After the stay-at-home orders went into effect in many parts of the country in March, the National Association of Realtors noted a 15% increase in buyers who purchased a multigenerational home compared with before the pandemic hit, compared with 11% in the previous year. NAR's vice president of demographics and behavioral insights, Jessica Lautz, says, "One in six home buyers who purchased during the pandemic purchased a multigenerational home. That's an increase from 1 in 10."
Intergenerational homes can be anything from two (or more) attached, fully functional units in a duplex model or one home that offers private kitchens and separate entrances, like a rental unit in a single-family house.
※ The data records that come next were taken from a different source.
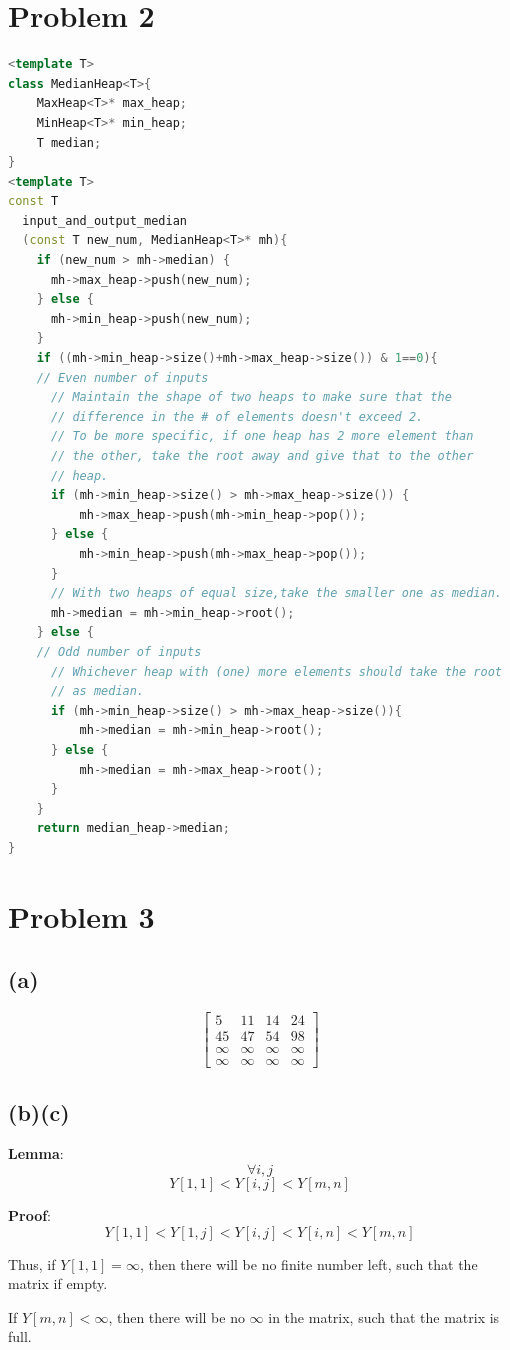 \documentclass{article}
\begin{document}
\section*{Problem 2}
\begin{lstlisting}[language = C++]
<template T>
class MedianHeap<T>{
    MaxHeap<T>* max_heap;
    MinHeap<T>* min_heap;
    T median;
}
<template T> 
const T 
  input_and_output_median
  (const T new_num, MedianHeap<T>* mh){
    if (new_num > mh->median) {
      mh->max_heap->push(new_num);
    } else {
      mh->min_heap->push(new_num);
    }
    if ((mh->min_heap->size()+mh->max_heap->size()) & 1==0){
    // Even number of inputs
      // Maintain the shape of two heaps to make sure that the 
      // difference in the # of elements doesn't exceed 2.
      // To be more specific, if one heap has 2 more element than 
      // the other, take the root away and give that to the other 
      // heap.
      if (mh->min_heap->size() > mh->max_heap->size()) {
          mh->max_heap->push(mh->min_heap->pop());
      } else {
          mh->min_heap->push(mh->max_heap->pop());
      }
      // With two heaps of equal size,take the smaller one as median.
      mh->median = mh->min_heap->root();
    } else {
    // Odd number of inputs
      // Whichever heap with (one) more elements should take the root 
      // as median.
      if (mh->min_heap->size() > mh->max_heap->size()){
          mh->median = mh->min_heap->root();
      } else {
          mh->median = mh->max_heap->root();
      }
    }
    return median_heap->median;
}
\end{lstlisting}
\section*{Problem 3}
  \subsection*{(a)}
    $$\begin{bmatrix}
       5 & 11 & 14 & 24 \\
      45 & 47 & 54 & 98 \\
      \infty & \infty & \infty & \infty \\
      \infty & \infty & \infty & \infty 
    \end{bmatrix}$$
  \subsection*{(b)(c)}
    \par \textbf{Lemma}: $$\forall i, j$$$$ Y[1, 1] < Y[i, j] < Y[m, n]$$
    \par \textbf{Proof}: 
      $$Y[1, 1] < Y[1, j] < Y[i, j] < Y[i, n] < Y[m, n]$$
    \par Thus, if $Y[1,1] = \infty$, then there will be no finite number left, such that the matrix if empty.
    \par If $Y[m, n] < \infty$, then there will be no $\infty$ in the matrix, such that the matrix is full.
\end{document}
Or they might also be a detached accessory dwelling unit, typically a smaller home, in the backyard of a larger house. Adult children concerned about placing their parents in nursing homes during the pandemic have simply decided to keep things in their own backyards, just to be safe. Parents whose older kids lack employment or can't attend college are included in this "pod" living situation as well.
The ideal is, of course, to offer the other generation a degree of independence, with separate entrances and separate kitchen facilities. And homebuilders have been and continue to step up to the plate to provide this arrangement. "As you might expect, homes intended for more than one family tend to be a little larger, by nearly 22%, according to NAR data. "The typical existing home is 1,880 square feet and costs about $270,000. Yet a multigenerational abode is roughly 2,290 square feet and costs about 10.7% more, with a $299,000 price tag." These larger, higher-priced alternatives also take into account the pooling of several incomes, according to NAR's research.
The figures released by NAR account only for recent purchases. "The actual number of intergenerational households that have formed since the start of the pandemic has actually increased by a staggering 61%."
U.S. Census data found that a record 64 million people—20% of the U.S. population—lived with multiple generations of adults in a single-family home.